Some jobs ask leaders to sacrifice core values at the altar of the expedient.
Many Americans measure the operational manifestation of their morality by the Golden Rule: treating other human beings as they want to be treated.
It is apparent that leaders are acquiring a new language of leadership, one where it is again okay to use all of the operative "S" words - soul, sacred, spirit, and sin, as well as structure, standards, strategy, system, and style.
Successful inner leaders have learned that they cannot be successful over the long term unless they base their relationships with those assigned to assist them on moral systems.
Moral inner leadership is done in activity, and action involves risk.
Inner leaders are moral examples; and moral leaders prefer not to compromise, adapt, accommodate, or collaborate in areas where their core values are at stake.
Love defines the soul of moral leadership and the source of the inner leader's courage.
Some leaders operationalize their personal moral codes in the work community through formally adopted codes of ethics.
Morally centered leaders strive for integration, wholeness of self, spiritual unity, and integrity.
The measure of moral judgment is summed in positive answers to two questions: "How would I want to be treated in this situation?" (the Golden Rule) and "How will the decision or action read on the front page of the newspaper?" Measure your leadership on these criteria.
Do I try to create a community of interest that circumscribes both work community and member values, ethics, and morality?
Do I publish, by all possible means, a set of morals and ethical behavior that accurately reflects my vision?
Do I provide direction, incentive, inspiration, and support to my work communities and each member?
Do I include a clear moral dimension in my work choices and actions?
Do I think and act beyond narrowly defined business and political interests?
The following may be useful to both individual leaders and to leader trainers to gain experience in integrating his or her personal moral values into workplace actions.
Instructions. Read the following two sets of statements and indicate whether on balance you agree with Choice A or Choice B.
Success is largely a matter of getting the right breaks.
It is foolish to think that I can really change another person's core values and attitudes.
Getting promoted is a matter of being a little luckier than the next person.
A lot of what happens to me is probably a matter of luck.
Many times the reactions of my bosses seem haphazard to me.
Marriage is largely a gamble.
Sometimes I feel I have little to do with the evaluations I receive.
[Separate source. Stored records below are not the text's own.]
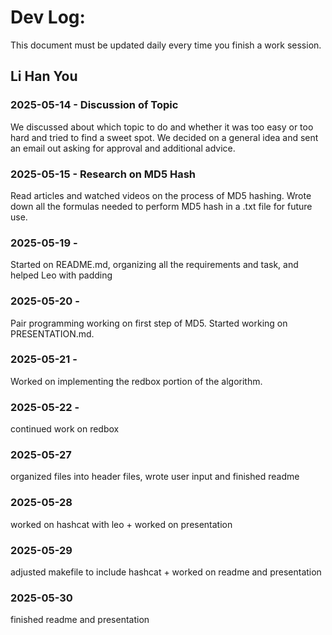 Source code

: # Dev Log:

This document must be updated daily every time you finish a work session.

## Li Han You

### 2025-05-14 - Discussion of Topic 
We discussed about which topic to do and whether it was too easy or too hard and tried to find a sweet spot.
We decided on a general idea and sent an email out asking for approval and additional advice.

### 2025-05-15 - Research on MD5 Hash
Read articles and watched videos on the process of MD5 hashing.
Wrote down all the formulas needed to perform MD5 hash in a .txt file for future use.

### 2025-05-19 -
Started on README.md, organizing all the requirements and task, and helped Leo with padding

### 2025-05-20 -
Pair programming working on first step of MD5.
Started working on PRESENTATION.md. 

### 2025-05-21 -
Worked on implementing the redbox portion of the algorithm.

### 2025-05-22 -
continued work on redbox

### 2025-05-27
organized files into header files, wrote user input and finished readme

### 2025-05-28
worked on hashcat with leo + worked on presentation

### 2025-05-29
adjusted makefile to include hashcat + worked on readme and presentation

### 2025-05-30
finished readme and presentation
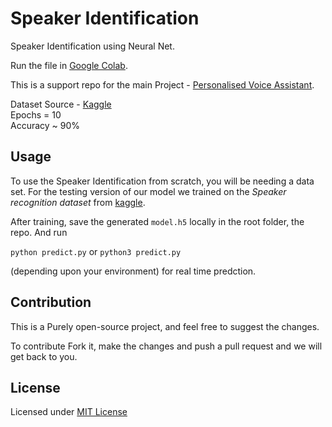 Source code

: # Speaker Identification

Speaker Identification using Neural Net.<br>

Run the file in [Google Colab](https://colab.research.google.com/drive/12lmdoBpwZkkrtI6jak9utgAYlpBEiEVM?usp=sharing).<br>

This is a support repo for the main Project - [Personalised Voice Assistant](https://github.com/SkyDocs/personalised-voice-assistant).

Dataset Source - [Kaggle](https://www.kaggle.com/kongaevans/speaker-recognition-dataset)<br>
Epochs = 10<br>
Accuracy ~ 90%<br>


## Usage

To use the Speaker Identification from scratch, you will be needing a data set. For the testing version of our model we trained on the *Speaker recognition dataset* from [kaggle](https://www.kaggle.com/kongaevans/speaker-recognition-dataset). <br>

After training, save the generated `model.h5` locally in the root folder, the repo. And run

`python predict.py` or `python3 predict.py` 

(depending upon your environment) for real time predction.


## Contribution

This is a Purely open-source project, and feel free to suggest the changes.<br>

To contribute Fork it, make the changes and push a pull request and we will get back to you.


## License

Licensed under [MIT License](https://github.com/SkyDocs/personalised-voice-assistant/blob/master/LICENSE) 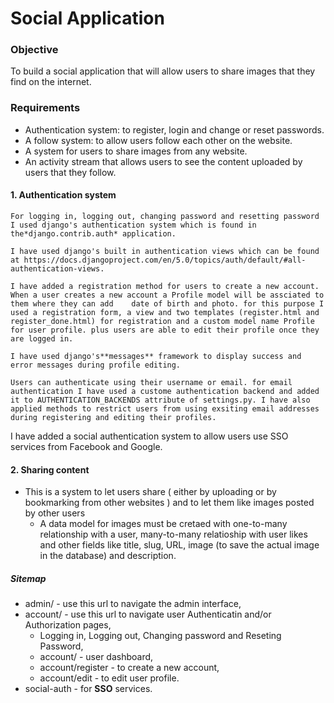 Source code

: # Social Application

### Objective

To build a social application that will allow users to share images that they find on the internet.

### Requirements

- Authentication system: to register, login and change or reset passwords.
- A follow system: to allow users follow each other on the website.
- A system for users to share images from any website.
- An activity stream that allows users to see the content uploaded by users that they follow.

#### 1. Authentication system

    For logging in, logging out, changing password and resetting password I used django's authentication system which is found in the*django.contrib.auth* application.

    I have used django's built in authentication views which can be found at https://docs.djangoproject.com/en/5.0/topics/auth/default/#all-authentication-views.

    I have added a registration method for users to create a new account. When a user creates a new account a Profile model will be assciated to them where they can add 	date of birth and photo. for this purpose I used a registration form, a view and two templates (register.html and register_done.html) for registration and a custom model name Profile for user profile. plus users are able to edit their profile once they are logged in.

    I have used django's**messages** framework to display success and error messages during profile editing.

    Users can authenticate using their username or email. for email authentication I have used a custome authentication backend and added it to AUTHENTICATION_BACKENDS attribute of settings.py. I have also applied methods to restrict users from using exsiting email addresses during registering and editing their profiles.

I have added a social authentication system to allow users use SSO services from Facebook and Google.

#### 2. Sharing content

- This is a system to let users share ( either by uploading or by bookmarking from other websites ) and to let them like images posted by other users
  - A data model for images must be cretaed with one-to-many relationship with a user, many-to-many relatioship with user likes and other fields like title, slug, URL, image (to save the actual image in the database) and description.

##### Sitemap

- admin/ - use this url to navigate the admin interface,
- account/ - use this url to navigate user Authenticatin and/or Authorization pages,
  - Logging in, Logging out, Changing password and Reseting Password,
  - account/ - user dashboard,
  - account/register - to create a new account,
  - account/edit - to edit user profile.
- social-auth - for **SSO** services.
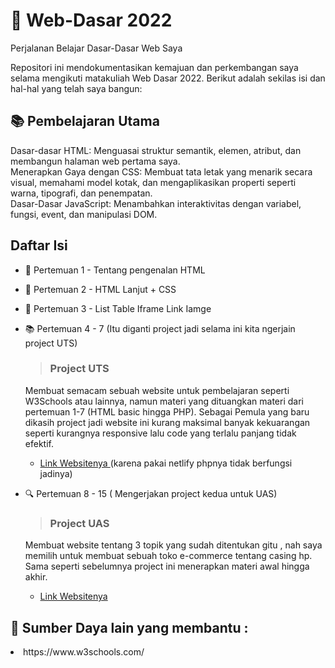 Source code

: # 🚀 Web-Dasar 2022

Perjalanan Belajar Dasar-Dasar Web Saya

Repositori ini mendokumentasikan kemajuan dan perkembangan saya selama mengikuti matakuliah Web Dasar 2022. Berikut adalah sekilas isi dan hal-hal yang telah saya bangun:

## 📚 Pembelajaran Utama

Dasar-dasar HTML: Menguasai struktur semantik, elemen, atribut, dan membangun halaman web pertama saya. <br>
Menerapkan Gaya dengan CSS: Membuat tata letak yang menarik secara visual, memahami model kotak, dan mengaplikasikan properti seperti warna, tipografi, dan penempatan. <br>
Dasar-Dasar JavaScript: Menambahkan interaktivitas dengan variabel, fungsi, event, dan manipulasi DOM. <br>

## Daftar Isi 
- 📝 Pertemuan 1 - Tentang pengenalan HTML
- 🔢 Pertemuan 2 - HTML Lanjut + CSS
- 🔗 Pertemuan 3 - List Table Iframe Link Iamge
- 📚 Pertemuan 4 - 7 (Itu diganti project jadi selama ini kita ngerjain project UTS)
  > ###  Project UTS 
  Membuat semacam sebuah website untuk pembelajaran seperti W3Schools atau lainnya, namun materi yang dituangkan materi dari pertemuan 1-7 (HTML basic hingga PHP). Sebagai
  Pemula yang baru dikasih project jadi website ini kurang maksimal banyak kekuarangan seperti kurangnya responsive lalu code yang terlalu panjang tidak efektif.
  - [Link Websitenya ](https://timwangy.netlify.app/) (karena pakai netlify phpnya tidak berfungsi jadinya)
  
- 🔍 Pertemuan 8 - 15 ( Mengerjakan project kedua untuk UAS)
  > ###  Project UAS
  Membuat website tentang 3 topik yang sudah ditentukan gitu , nah saya memilih untuk membuat sebuah toko e-commerce tentang casing hp. Sama seperti sebelumnya project ini
  menerapkan materi awal hingga akhir. 
  - [Link Websitenya ](https://celvins.netlify.app/)



## 📖 Sumber Daya lain yang membantu :
<li> https://www.w3schools.com/</li>
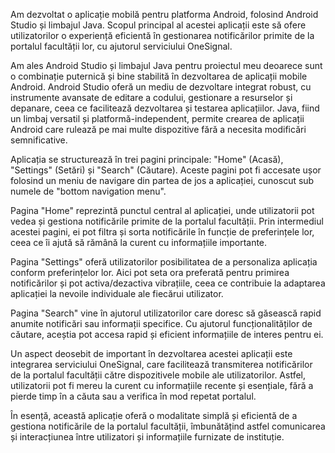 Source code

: Am dezvoltat o aplicație mobilă pentru platforma Android, folosind Android Studio și limbajul Java. Scopul principal al acestei aplicații este să ofere utilizatorilor o experiență eficientă în gestionarea notificărilor primite de la portalul facultății lor, cu ajutorul serviciului OneSignal. 

Am ales Android Studio și limbajul Java pentru proiectul meu deoarece sunt o combinație puternică și bine stabilită în dezvoltarea de aplicații mobile Android. Android Studio oferă un mediu de dezvoltare integrat robust, cu instrumente avansate de editare a codului, gestionare a resurselor și depanare, ceea ce facilitează dezvoltarea și testarea aplicațiilor. Java, fiind un limbaj versatil și platformă-independent, permite crearea de aplicații Android care rulează pe mai multe dispozitive fără a necesita modificări semnificative.

Aplicația se structurează în trei pagini principale: "Home" (Acasă), "Settings" (Setări) și "Search" (Căutare). Aceste pagini pot fi accesate ușor folosind un meniu de navigare din partea de jos a aplicației, cunoscut sub numele de "bottom navigation menu". 

Pagina "Home" reprezintă punctul central al aplicației, unde utilizatorii pot vedea și gestiona notificările primite de la portalul facultății. Prin intermediul acestei pagini, ei pot filtra și sorta notificările în funcție de preferințele lor, ceea ce îi ajută să rămână la curent cu informațiile importante.

Pagina "Settings" oferă utilizatorilor posibilitatea de a personaliza aplicația conform preferințelor lor. Aici pot seta ora preferată pentru primirea notificărilor și pot activa/dezactiva vibrațiile, ceea ce contribuie la adaptarea aplicației la nevoile individuale ale fiecărui utilizator.

Pagina "Search" vine în ajutorul utilizatorilor care doresc să găsească rapid anumite notificări sau informații specifice. Cu ajutorul funcționalităților de căutare, aceștia pot accesa rapid și eficient informațiile de interes pentru ei.

Un aspect deosebit de important în dezvoltarea acestei aplicații este integrarea serviciului OneSignal, care facilitează transmiterea notificărilor de la portalul facultății către dispozitivele mobile ale utilizatorilor. Astfel, utilizatorii pot fi mereu la curent cu informațiile recente și esențiale, fără a pierde timp în a căuta sau a verifica în mod repetat portalul.

În esență, această aplicație oferă o modalitate simplă și eficientă de a gestiona notificările de la portalul facultății, îmbunătățind astfel comunicarea și interacțiunea între utilizatori și informațiile furnizate de instituție.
I have little influence over the way other people behave.
It is only wishful thinking to believe that one can readily influence what happens in our society at large.
It is almost impossible to figure out how to please some people.
Promotions are earned through hard work and persistence.
If you know how to deal with people, they are really quite easily led.
People like me can change the course of world affairs if we make ourselves heard.
Getting along with people is a skill that must be practiced.
The success I have is the result of my own efforts; luck has little or nothing to do with it.
I have noticed a direct connection between how hard I work and the rewards I get.
The number of divorces indicates that more and more people are not trying to make their marriages work.
When I am right, I can convince others.
In our society, a person's future earning power depends on his or her ability.
I am the master of my fate.
What do you suppose are the ethical standards of someone who selected Choice A? Choice B?
If you were the leader of someone who is characterized by the statements in Choice A, (Choice B) how could you induce him or her to do what you wanted him or her to do? Be explicit.
How would someone characterized by Choice A statements respond to a formally promulgated code of ethics? Choice B?
Write a short essay describing what you suppose would be the ethical basis of a leader characterized by Choice A factors.
Write another short essay describing what you suppose would be the ethical basis of a leader characterized by Choice B factors.